An identical copy of the records below is the expected result.

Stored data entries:
::::
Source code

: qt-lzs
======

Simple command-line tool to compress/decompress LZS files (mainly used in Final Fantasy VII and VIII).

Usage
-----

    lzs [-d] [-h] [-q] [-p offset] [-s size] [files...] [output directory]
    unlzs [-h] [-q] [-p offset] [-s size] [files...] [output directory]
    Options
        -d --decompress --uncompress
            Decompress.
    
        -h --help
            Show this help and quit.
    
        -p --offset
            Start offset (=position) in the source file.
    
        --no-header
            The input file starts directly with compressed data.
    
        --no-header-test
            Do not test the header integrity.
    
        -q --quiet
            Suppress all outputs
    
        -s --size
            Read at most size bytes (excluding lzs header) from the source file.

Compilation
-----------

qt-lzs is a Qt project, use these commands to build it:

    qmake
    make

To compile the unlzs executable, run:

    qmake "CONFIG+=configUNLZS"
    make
::::
= Solution to the problem =
Source code

: qt-lzs
======

Simple command-line tool to compress/decompress LZS files (mainly used in Final Fantasy VII and VIII).

Usage
-----

    lzs [-d] [-h] [-q] [-p offset] [-s size] [files...] [output directory]
    unlzs [-h] [-q] [-p offset] [-s size] [files...] [output directory]
    Options
        -d --decompress --uncompress
            Decompress.
    
        -h --help
            Show this help and quit.
    
        -p --offset
            Start offset (=position) in the source file.
    
        --no-header
            The input file starts directly with compressed data.
    
        --no-header-test
            Do not test the header integrity.
    
        -q --quiet
            Suppress all outputs
    
        -s --size
            Read at most size bytes (excluding lzs header) from the source file.

Compilation
-----------

qt-lzs is a Qt project, use these commands to build it:

    qmake
    make

To compile the unlzs executable, run:

    qmake "CONFIG+=configUNLZS"
    make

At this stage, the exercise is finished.